When a negative voltage is applied to the cathode 5, in the low current region, the current initially flows at the junction P. In this way, by causing a surface current that is ineffective in triggering the thyristor to flow, the IG temperature increases.

Therefore, by controlling the concentration of the 21st layer by selecting the ion implantation dose and thermal diffusion conditions, the s IG? A current of about 5 to 1 mA can be easily manufactured with good reproducibility.
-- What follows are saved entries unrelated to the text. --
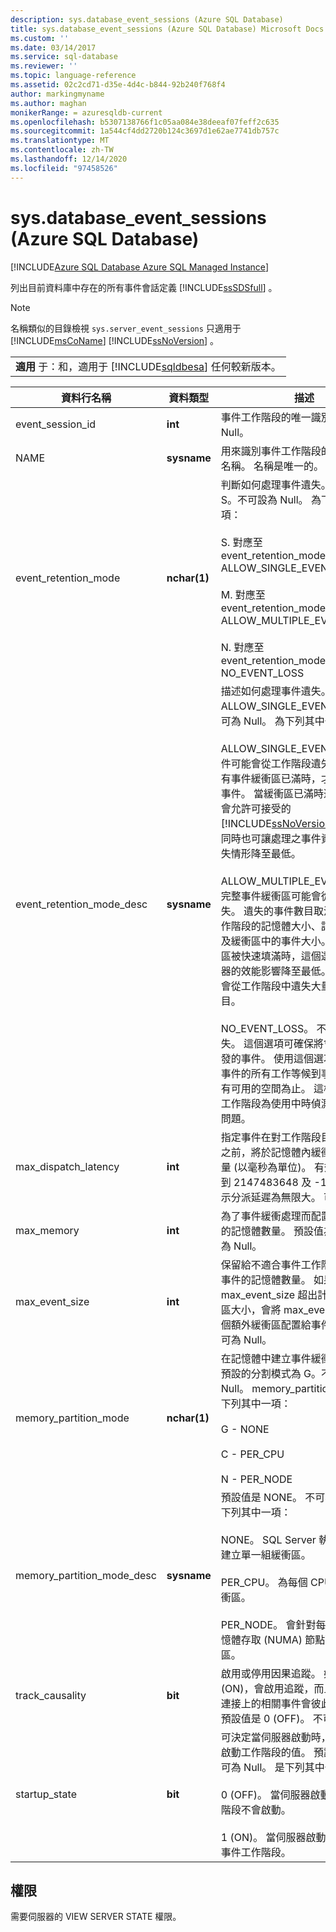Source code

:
 ```yaml
---
description: sys.database_event_sessions (Azure SQL Database)
title: sys.database_event_sessions (Azure SQL Database) Microsoft Docs
ms.custom: ''
ms.date: 03/14/2017
ms.service: sql-database
ms.reviewer: ''
ms.topic: language-reference
ms.assetid: 02c2cd71-d35e-4d4c-b844-92b240f768f4
author: markingmyname
ms.author: maghan
monikerRange: = azuresqldb-current
ms.openlocfilehash: b5307138766f1c05aa084e38deeaf07feff2c635
ms.sourcegitcommit: 1a544cf4dd2720b124c3697d1e62ae7741db757c
ms.translationtype: MT
ms.contentlocale: zh-TW
ms.lasthandoff: 12/14/2020
ms.locfileid: "97458526"
---
```

# <a name="sysdatabase_event_sessions-azure-sql-database"></a>sys.database_event_sessions (Azure SQL Database)
[!INCLUDE[Azure SQL Database Azure SQL Managed Instance](../../includes/applies-to-version/asdb-asdbmi.md)]

  列出目前資料庫中存在的所有事件會話定義 [!INCLUDE[ssSDSfull](../../includes/sssdsfull-md.md)] 。  
  
> [!NOTE]
>  名稱類似的目錄檢視 `sys.server_event_sessions` 只適用于 [!INCLUDE[msCoName](../../includes/msconame-md.md)] [!INCLUDE[ssNoVersion](../../includes/ssnoversion-md.md)] 。  
  
||  
|-|  
|**適用** 于：和，適用于 [!INCLUDE[sqldbesa](../../includes/sqldbesa-md.md)] 任何較新版本。|  
  
|資料行名稱|資料類型|描述|  
|-----------------|---------------|-----------------|  
|event_session_id|**int**|事件工作階段的唯一識別碼。 不可為 Null。|  
|NAME|**sysname**|用來識別事件工作階段的使用者定義名稱。 名稱是唯一的。 不可為 Null。|  
|event_retention_mode|**nchar(1)**|判斷如何處理事件遺失。 預設值為 S。不可設為 Null。 為下列其中一項：<br /><br /> S. 對應至 event_retention_mode_desc = ALLOW_SINGLE_EVENT_LOSS<br /><br /> M. 對應至 event_retention_mode_desc = ALLOW_MULTIPLE_EVENT_LOSS<br /><br /> N. 對應至 event_retention_mode_desc = NO_EVENT_LOSS|  
|event_retention_mode_desc|**sysname**|描述如何處理事件遺失。 預設值為 ALLOW_SINGLE_EVENT_LOSS。 不可為 Null。 為下列其中一項：<br /><br /> ALLOW_SINGLE_EVENT_LOSS。 事件可能會從工作階段遺失。 只有當所有事件緩衝區已滿時，才會卸除單一事件。 當緩衝區已滿時遺失單一事件會允許可接受的 [!INCLUDE[ssNoVersion](../../includes/ssnoversion-md.md)] 效能特性，同時也可讓處理之事件資料流中的遺失情形降至最低。<br /><br /> ALLOW_MULTIPLE_EVENT_LOSS。 完整事件緩衝區可能會從工作階段遺失。 遺失的事件數目取決於配置給工作階段的記憶體大小、記憶體的分割及緩衝區中的事件大小。 當事件緩衝區被快速填滿時，這個選項可對伺服器的效能影響降至最低。 但是，可能會從工作階段中遺失大量的事件數目。<br /><br /> NO_EVENT_LOSS。 不允許事件遺失。 這個選項可確保將會保留所有引發的事件。 使用這個選項可強制引發事件的所有工作等候到事件緩衝區中有可用的空間為止。 這樣可以在事件工作階段為使用中時偵測效能降低的問題。|  
|max_dispatch_latency|**int**|指定事件在對工作階段目標提供服務之前，將於記憶體內緩衝處理的時間量 (以毫秒為單位)。 有效的值是從 1 到 2147483648 及 -1。 -1 的值表示分派延遲為無限大。 可為 Null。|  
|max_memory|**int**|為了事件緩衝處理而配置給工作階段的記憶體數量。 預設值為 4 MB。 可為 Null。|  
|max_event_size|**int**|保留給不適合事件工作階段緩衝區之事件的記憶體數量。 如果 max_event_size 超出計算而來的緩衝區大小，會將 max_event_size 的兩個額外緩衝區配置給事件工作階段。 可為 Null。|  
|memory_partition_mode|**nchar(1)**|在記憶體中建立事件緩衝區的位置。 預設的分割模式為 G。不可設為 Null。 memory_partition_mode 是下列其中一項：<br /><br /> G - NONE<br /><br /> C - PER_CPU<br /><br /> N - PER_NODE|  
|memory_partition_mode_desc|**sysname**|預設值是 NONE。 不可為 Null。 為下列其中一項：<br /><br /> NONE。 SQL Server 執行個體內會建立單一組緩衝區。<br /><br /> PER_CPU。 為每個 CPU 建立一組緩衝區。<br /><br /> PER_NODE。 會針對每一個非統一記憶體存取 (NUMA) 節點建立一組緩衝區。|  
|track_causality|**bit**|啟用或停用因果追蹤。 如果設定為 1 (ON)，會啟用追蹤，而且不同伺服器連接上的相關事件會彼此相互關聯。 預設值是 0 (OFF)。 不可為 Null。|  
|startup_state|**bit**|可決定當伺服器啟動時，是否要自動啟動工作階段的值。 預設值是 0。 不可為 Null。 是下列其中一項：<br /><br /> 0 (OFF)。 當伺服器啟動時，此工作階段不會啟動。<br /><br /> 1 (ON)。 當伺服器啟動時，會啟動此事件工作階段。|  
  
## <a name="permissions"></a>權限  
 需要伺服器的 VIEW SERVER STATE 權限。  
  
  

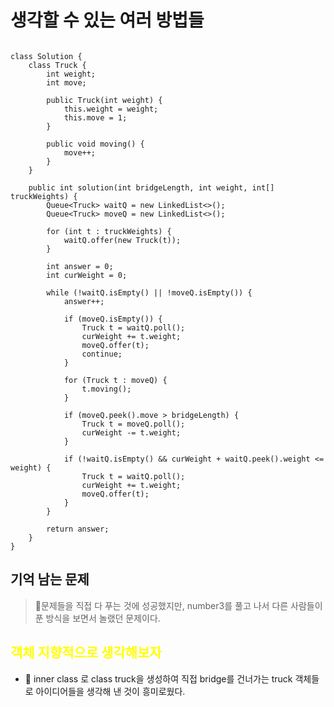 # 생각할 수 있는 여러 방법들

```import java.util.*;

class Solution {
    class Truck {
        int weight;
        int move;

        public Truck(int weight) {
            this.weight = weight;
            this.move = 1;
        }

        public void moving() {
            move++;
        }
    }

    public int solution(int bridgeLength, int weight, int[] truckWeights) {
        Queue<Truck> waitQ = new LinkedList<>();
        Queue<Truck> moveQ = new LinkedList<>();

        for (int t : truckWeights) {
            waitQ.offer(new Truck(t));
        }

        int answer = 0;
        int curWeight = 0;

        while (!waitQ.isEmpty() || !moveQ.isEmpty()) {
            answer++;

            if (moveQ.isEmpty()) {
                Truck t = waitQ.poll();
                curWeight += t.weight;
                moveQ.offer(t);
                continue;
            }

            for (Truck t : moveQ) {
                t.moving();
            }

            if (moveQ.peek().move > bridgeLength) {
                Truck t = moveQ.poll();
                curWeight -= t.weight;
            }

            if (!waitQ.isEmpty() && curWeight + waitQ.peek().weight <= weight) {
                Truck t = waitQ.poll();
                curWeight += t.weight;
                moveQ.offer(t);
            }
        }

        return answer;
    }
}
```

## 기억 남는 문제

> 🎈문제들을 직접 다 푸는 것에 성공했지만, number3를 풀고 나서 다른 사람들이 푼 방식을 보면서 놀랬던 문제이다.

## <span style="color:yellow">객체 지향적으로 생각해보자</span>

- 📌 inner class 로 class truck을 생성하여 직접 bridge를 건너가는 truck 객체들로 아이디어들을 생각해 낸 것이 흥미로웠다.
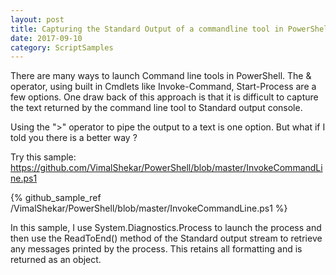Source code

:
 ```yaml
---
layout: post
title: Capturing the Standard Output of a commandline tool in PowerShell
date: 2017-09-10
category: ScriptSamples
---
```


There are many ways to launch Command line tools in PowerShell. The & operator, using built in Cmdlets like Invoke-Command, Start-Process are a few options. One draw back of this approach is that it is difficult to capture the text returned by the command line tool to Standard output console. 

Using the ">" operator to pipe the output to a text is one option. But what if I told you there is a better way ?

Try this sample:
https://github.com/VimalShekar/PowerShell/blob/master/InvokeCommandLine.ps1

{% github_sample_ref /VimalShekar/PowerShell/blob/master/InvokeCommandLine.ps1 %}

In this sample, I use System.Diagnostics.Process to launch the process and then use the ReadToEnd() method of the Standard output stream to retrieve any messages printed by the process. This retains all formatting and is returned as an object.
[Brief explanation of the drawing]

FIG. 1(a) shows the conventional 1. A cross-sectional view of a thyristor with a small diameter (Fig. 1) is a conventional IO? 2(a) is a cross-sectional view of a thyristor according to an embodiment of the present invention; FIG. 2(a) is an enlarged view of its P, N, and bonding surfaces; FIG. @) indicates the manufacturing method of the thyristor of the present invention in the order of steps. N, P, P of the thyristor. This is an enlarged view of the layers. In the figure, l...°...high concentration N, layer, 2°
°°°°. 23 layers (boron or gallium diffusion), 3...low concentration N1 layer (Nll substrate), 4...28 layers (
boron or gallium diffusion)% 5... cathode electrode, 6... gate electrode, 7... anode electrode, 8... low definition P. layer (phosphorous ion implantation).

Claims (1)

[Claims] In the thyristor Oa+ method consisting of four layers of P-N-P-N, after forming the P, -N, -P, -N, and 04 layers, the concentration on the surface of the Gh layer is higher than that in the lower part of the emitter N1 layer. 1. A method for manufacturing an iris star, comprising the steps of ion-implanting phosphorus to form a layer tube with a low concentration, and thermally diffusing the phosphorus.